Remark: One could even encapsulate this process of field parser combining in this neat function signature:

ParsedRecord P -> P (ParsedRecord Identity)
1 Like

Part of the problem statement was

does not throw away work that has been successfully completed

So wouldn’t you need to shrink your list of field parsers each time one of them succeeds? I don’t see how that would work in this approach.

Since the parsed Endo functions never overwrite the fields that the other parsers are responsible for, I don’t see how we’re throwing away completed work. The disadvantage over your approach is that the Endo Record type carries no guarantee that you get a complete record out of a successful parse, since you could have omitted a field parser. This defect is only avoided by moving to the HKD variant, which is arguably of similar complexity as free Applicatives, plus requires an extra data declaration.
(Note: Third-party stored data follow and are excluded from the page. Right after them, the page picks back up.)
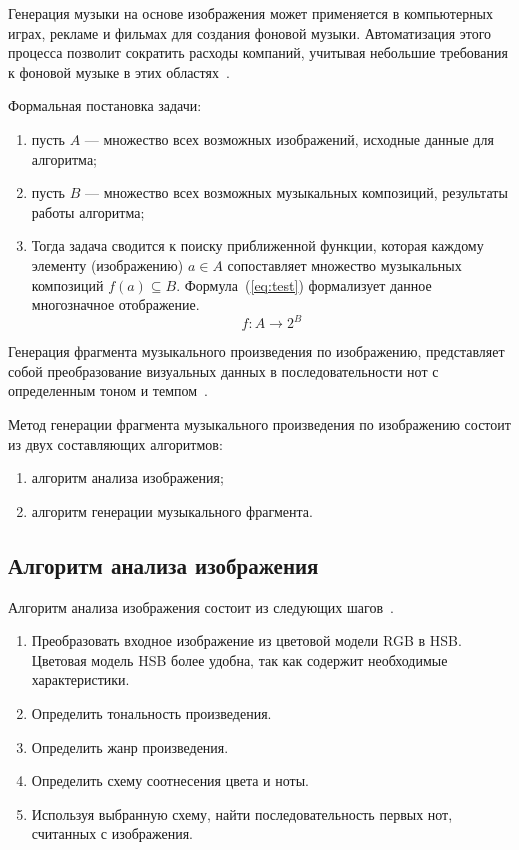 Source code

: Генерация музыки на основе изображения может применяется в компьютерных играх, рекламе и фильмах для создания фоновой музыки. 
Автоматизация этого процесса позволит сократить расходы компаний, учитывая небольшие требования к фоновой музыке в этих областях~\cite{actuality}.


Формальная постановка задачи: 
\begin{enumerate}
	\item пусть $A$ --- множество всех возможных изображений, исходные данные для алгоритма;
	\item пусть $B$ --- множество всех возможных музыкальных композиций, результаты работы алгоритма;
	\item Тогда задача сводится к поиску приближенной функции, которая каждому элементу (изображению) $a \in A$ сопоставляет множество музыкальных композиций $f(a) \subseteq B$. Формула~(\ref{eq:test}) формализует данное многозначное отображение.
	\begin{equation}
		f: A \rightarrow 2^B 
		\label{eq:test}
	\end{equation}
\end{enumerate}



Генерация фрагмента музыкального произведения по изображению, представляет собой преобразование визуальных данных в последовательности нот с определенным тоном и темпом~\cite{alg}. 

Метод генерации фрагмента музыкального произведения по изображению состоит из двух составляющих алгоритмов: 
\begin{enumerate}
	\item алгоритм анализа изображения; %
	\item алгоритм генерации музыкального фрагмента.
\end{enumerate}	

\subsection{Алгоритм анализа изображения}

Алгоритм анализа изображения состоит из следующих шагов~\cite{alg}.
\begin{enumerate}
	\item Преобразовать входное изображение из цветовой модели RGB в HSB.
	Цветовая модель HSB более удобна, так как содержит необходимые характеристики.
	\item Определить тональность произведения.
	\item Определить жанр произведения.
	\item Определить схему соотнесения цвета и ноты.
	\item Используя выбранную схему, найти последовательность первых нот, считанных с
	изображения.
\end{enumerate}


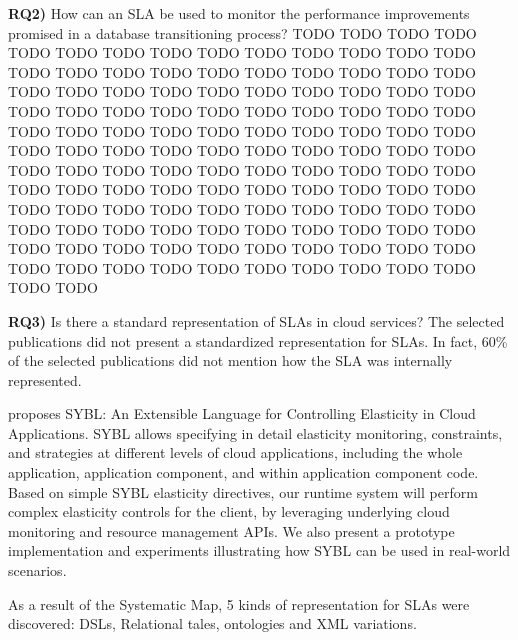 \documentclass{article}
\begin{document}
\textbf{RQ2)} How can an SLA be used to monitor the performance improvements promised in a database transitioning process?
TODO TODO TODO TODO TODO TODO TODO TODO TODO TODO TODO TODO TODO TODO TODO TODO TODO TODO TODO TODO TODO TODO TODO TODO TODO TODO TODO TODO TODO TODO TODO TODO TODO TODO TODO TODO TODO TODO TODO TODO TODO TODO TODO TODO TODO TODO TODO TODO TODO TODO TODO TODO TODO TODO TODO TODO TODO TODO TODO TODO TODO TODO TODO TODO TODO TODO TODO TODO TODO TODO TODO TODO TODO TODO TODO TODO TODO TODO TODO TODO TODO TODO TODO TODO TODO TODO TODO TODO TODO TODO TODO TODO TODO TODO TODO TODO TODO TODO TODO TODO TODO TODO TODO TODO TODO TODO TODO TODO TODO TODO TODO TODO TODO TODO TODO TODO TODO TODO TODO TODO TODO TODO TODO TODO TODO TODO 



\textbf{RQ3)} Is there a standard representation of SLAs in cloud services? 
The selected publications did not present a standardized representation for SLAs. In fact, 60\% of the selected publications did not mention how the SLA was internally represented. 

\cite{6546068} proposes SYBL: An Extensible Language for Controlling Elasticity in Cloud Applications. SYBL allows specifying in detail elasticity monitoring, constraints, and strategies at different levels of cloud applications, including the whole application, application component, and within application component code. Based on simple SYBL elasticity directives, our runtime system will perform complex elasticity controls for the client, by leveraging underlying cloud monitoring and resource management APIs. We also present a prototype implementation and experiments illustrating how SYBL can be used in real-world scenarios. \cite{koala}

As a result of the Systematic Map, 5 kinds of representation for SLAs were discovered: DSLs, Relational tales, ontologies and XML variations.




	
\end{document}
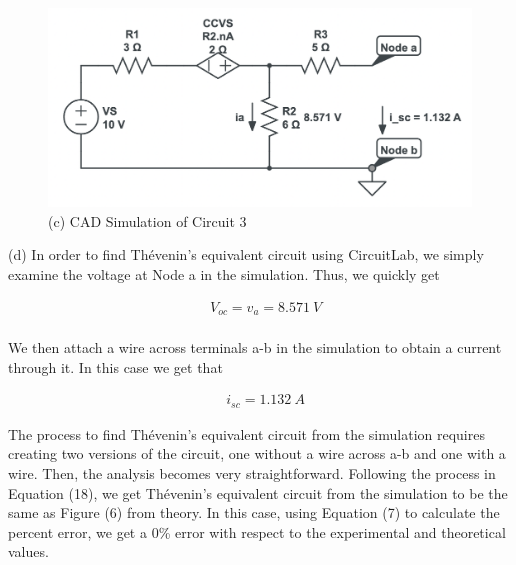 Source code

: \documentclass[12pt]{article}
\begin{document}
\begin{figure}[H]
    \begin{center}
        \includegraphics[scale=0.6]{circuit-3-sol.png}
        \caption { (c) CAD Simulation of Circuit 3 }
    \end{center}
\end{figure}

(d) In order to find Thévenin's equivalent circuit using CircuitLab, we simply examine the voltage at Node a in the simulation. Thus, we quickly get

\begin{equation}
    \begin{split}
        &V_{oc} = v_a = \SI{8.571}{V} \\
    \end{split}
\end{equation}

We then attach a wire across terminals a-b in the simulation to obtain a current through it. In this case we get that

\begin{equation}
    \begin{split}
        &i_{sc} = \SI{1.132}{A}
    \end{split}
\end{equation}

The process to find Thévenin's equivalent circuit from the simulation requires creating two versions of the circuit, one without a wire across a-b and one with a wire. Then, the analysis becomes very straightforward. Following the process in Equation (18), we get Thévenin's equivalent circuit from the simulation to be the same as Figure (6) from theory. In this case, using Equation (7) to calculate the percent error, we get a 0\% error with respect to the experimental and theoretical values.

\pagebreak
\end{document}
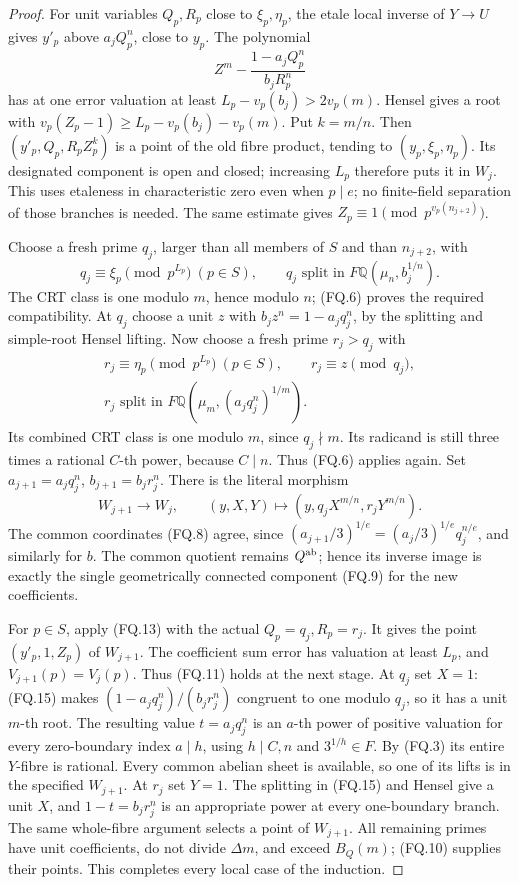 \begin{proof}
For unit variables \(Q_p,R_p\) close to
\(\xi_p,\eta_p\), the etale local inverse of
\(Y\to U\) gives \(y'_p\) above
\(a_jQ_p^n\), close to \(y_p\).
The polynomial
\[
 Z^m-\frac{1-a_jQ_p^n}{b_jR_p^n}
 \tag{FQ.13}
\]
has at one error valuation at least
\(L_p-v_p(b_j)>2v_p(m)\).
Hensel gives a root with
\(v_p(Z_p-1)\ge L_p-v_p(b_j)-v_p(m)\).
Put \(k=m/n\). Then
\((y'_p,Q_p,R_pZ_p^k)\) is a point of the
old fibre product, tending to
\((y_p,\xi_p,\eta_p)\).
Its designated component is open and closed;
increasing \(L_p\) therefore puts it in
\(W_j\). This uses etaleness in characteristic
zero even when \(p\mid e\); no finite-field
separation of those branches is needed.
The same estimate gives
\(Z_p\equiv1\pmod {p^{v_p(n_{j+2})}}\).

Choose a fresh prime \(q_j\), larger than all
members of \(S\) and than \(n_{j+2}\), with
\[
 q_j\equiv\xi_p\pmod {p^{L_p}}\ (p\in S),
 \qquad
 q_j\text{ split in }
 F\mathbb Q(\mu_n,b_j^{1/n}).
 \tag{FQ.14}
\]
The CRT class is one modulo \(m\), hence
modulo \(n\); (FQ.6) proves the required
compatibility. At \(q_j\) choose a unit
\(z\) with \(b_jz^n=1-a_jq_j^n\), by the
splitting and simple-root Hensel lifting.
Now choose a fresh prime \(r_j>q_j\) with
\[
 \begin{gathered}
 r_j\equiv\eta_p\pmod {p^{L_p}}\ (p\in S),
 \qquad r_j\equiv z\pmod {q_j},\\
 r_j\text{ split in }
 F\mathbb Q(\mu_m,(a_jq_j^n)^{1/m}).
 \end{gathered}
 \tag{FQ.15}
\]
Its combined CRT class is one modulo \(m\),
since \(q_j\nmid m\). Its radicand is still
three times a rational \(C\)-th power, because
\(C\mid n\). Thus (FQ.6) applies again.
Set \(a_{j+1}=a_jq_j^n\), \(b_{j+1}=b_jr_j^n\).
There is the literal morphism
\[
 W_{j+1}\longrightarrow W_j,\qquad
 (y,X,Y)\longmapsto
       (y,q_jX^{m/n},r_jY^{m/n}).
 \tag{FQ.16}
\]
The common coordinates (FQ.8) agree, since
\((a_{j+1}/3)^{1/e}=(a_j/3)^{1/e}q_j^{n/e}\),
and similarly for \(b\). The common quotient
remains \(Q^{\rm ab}\); hence its inverse image
is exactly the single geometrically connected
component (FQ.9) for the new coefficients.

For \(p\in S\), apply (FQ.13) with the actual
\(Q_p=q_j,R_p=r_j\). It gives the point
\((y'_p,1,Z_p)\) of \(W_{j+1}\).
The coefficient sum error has valuation at
least \(L_p\), and \(V_{j+1}(p)=V_j(p)\).
Thus (FQ.11) holds at the next stage.
At \(q_j\) set \(X=1\): (FQ.15) makes
\((1-a_jq_j^n)/(b_jr_j^n)\) congruent to one
modulo \(q_j\), so it has a unit \(m\)-th root.
The resulting value \(t=a_jq_j^n\) is an
\(a\)-th power of positive valuation for
every zero-boundary index \(a\mid h\), using
\(h\mid C,n\) and \(3^{1/h}\in F\).
By (FQ.3) its entire \(Y\)-fibre is rational.
Every common abelian sheet is available, so
one of its lifts is in the specified \(W_{j+1}\).
At \(r_j\) set \(Y=1\). The splitting in
(FQ.15) and Hensel give a unit \(X\), and
\(1-t=b_jr_j^n\) is an appropriate power at
every one-boundary branch. The same whole-fibre
argument selects a point of \(W_{j+1}\).
All remaining primes have unit coefficients,
do not divide \(\Delta m\), and exceed
\(B_Q(m)\); (FQ.10) supplies their points.
This completes every local case of the induction.


\end{proof}
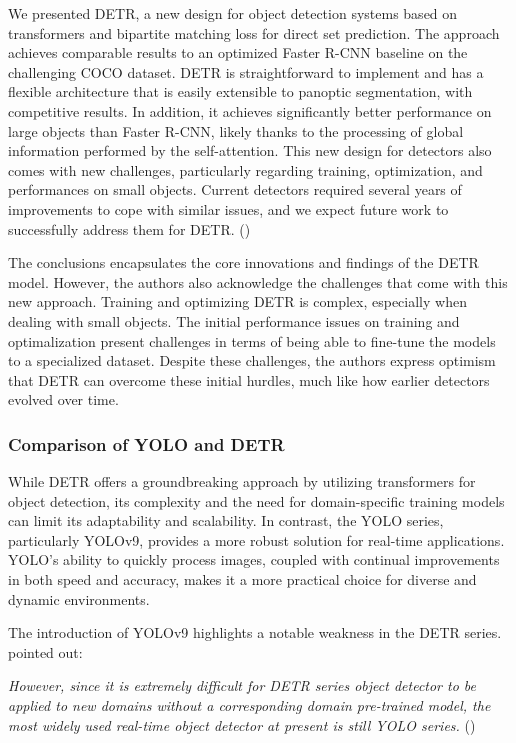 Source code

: \begin{myquote}
    We presented DETR, a new design for object detection systems based on transformers and bipartite matching loss for direct set prediction. The approach achieves comparable results to an optimized Faster R-CNN baseline on the challenging COCO dataset. DETR is straightforward to implement and has a flexible architecture that is easily extensible to panoptic segmentation, with competitive results. In addition, it achieves significantly better performance on large objects than Faster R-CNN, likely thanks to the processing of global information performed by the self-attention. This new design for detectors also comes with new challenges, particularly regarding training, optimization, and performances on small objects. Current detectors required several years of improvements to cope with similar issues, and we expect future work to successfully address them for DETR. (\cite{carion2020endtoend})
\end{myquote}

The conclusions encapsulates the core innovations and findings of the DETR model. However, the authors also acknowledge the challenges that come with this new approach. Training and optimizing DETR is complex, especially when dealing with small objects. The initial performance issues on training and optimalization present challenges in terms of being able to fine-tune the models to a specialized dataset. Despite these challenges, the authors express optimism that DETR can overcome these initial hurdles, much like how earlier detectors evolved over time. 

\subsubsection{Comparison of YOLO and DETR}

While DETR offers a groundbreaking approach by utilizing transformers for object detection, its complexity and the need for domain-specific training models can limit its adaptability and scalability. In contrast, the YOLO series, particularly YOLOv9, provides a more robust solution for real-time applications. YOLO's ability to quickly process images, coupled with continual improvements in both speed and accuracy, makes it a more practical choice for diverse and dynamic environments.

The introduction of YOLOv9 highlights a notable weakness in the DETR series. \citeauthor{wang2024yolov9} pointed out:

\textit{However, since it is extremely difficult for DETR series object detector to be applied to new domains without a corresponding domain pre-trained model, the most widely used real-time object detector at present is still YOLO series.} (\citeyear{wang2024yolov9})

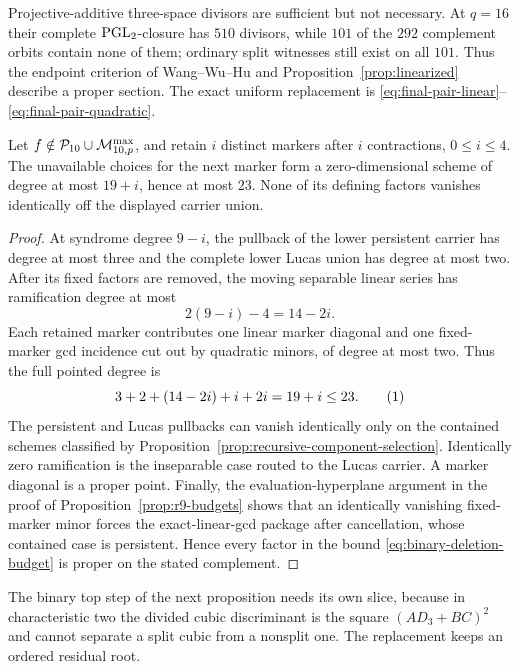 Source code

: Projective-additive three-space divisors are sufficient but not necessary.
At $q=16$ their complete $\PGL_2$-closure has $510$ divisors, while
$101$ of the $292$ complement orbits contain none of them; ordinary
split witnesses still exist on all $101$.  Thus the endpoint criterion of
Wang--Wu--Hu and Proposition~\ref{prop:linearized} describe a proper section.
The exact uniform replacement is
\eqref{eq:final-pair-linear}--\eqref{eq:final-pair-quadratic}.

\begin{proposition}\label{prop:r10-pointed-budgets}%
%
Let \(f\notin\cP_{10}\cup\cM^{\max}_{10,p}\), and retain \(i\) distinct
markers after \(i\) contractions, \(0\leq i\leq4\).  The unavailable
choices for the next marker form a zero-dimensional scheme of degree at
most \(19+i\), hence at most \(23\).  None of its defining factors vanishes identically off the
displayed carrier union.
\end{proposition}

\begin{proof}
At syndrome degree \(9-i\), the pullback of the lower persistent carrier
has degree at most three and the complete lower Lucas union has degree at
most two.  After its fixed factors are removed, the moving separable
linear series has ramification degree at most
\[
                         2(9-i)-4=14-2i.
\]
Each retained marker contributes one linear marker diagonal and one
fixed-marker gcd incidence cut out by quadratic minors, of degree at most
two.  Thus the full pointed degree is
\[
             3+2+(14-2i)+i+2i=19+i\leq23.
 \autoeqtag{eq:binary-deletion-budget}
\]
The persistent and Lucas pullbacks can vanish identically only on the
contained schemes classified by
Proposition~\ref{prop:recursive-component-selection}.  Identically zero
ramification is the inseparable case routed to the Lucas carrier.  A marker
diagonal is a proper point.  Finally, the evaluation-hyperplane argument in
the proof of Proposition~\ref{prop:r9-budgets} shows that an identically
vanishing fixed-marker minor forces the exact-linear-gcd package after
cancellation, whose contained case is persistent.  Hence every factor in
the bound \eqref{eq:binary-deletion-budget} is proper on the stated complement.
\end{proof}

The binary top step of the next proposition needs its own slice, because in
characteristic two the divided cubic discriminant is the square
$(AD_3+BC)^2$ and cannot separate a split cubic from a nonsplit one.  The
replacement keeps an ordered residual root.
Oh, now I see: The Endo does not guard you against using the same parser twice, thus overwriting an already parsed field with a new value. The behaviour in presence of multiple field values in the parsed text was not specified, was it?
So what is the record that is parsed from "123\n234\nabc"? Should this fail? Is it Record 234 "abc" or Record 123 "234"?

I’m not familiar with the commandert package, but that does appear to be the case.

1 Like

@olf Completely depends on the implementation of parseInt and parseString so currently it is undefined. on what "123\n234\nabc" parseRecord produces.

The HKD approach you envision here has been implemented by

Depending on the parser, the successfully completed work from the fields is not thrown away because the entire record of results is memoized at every input location. This ends up equivalent to the Earley parsing algorithm.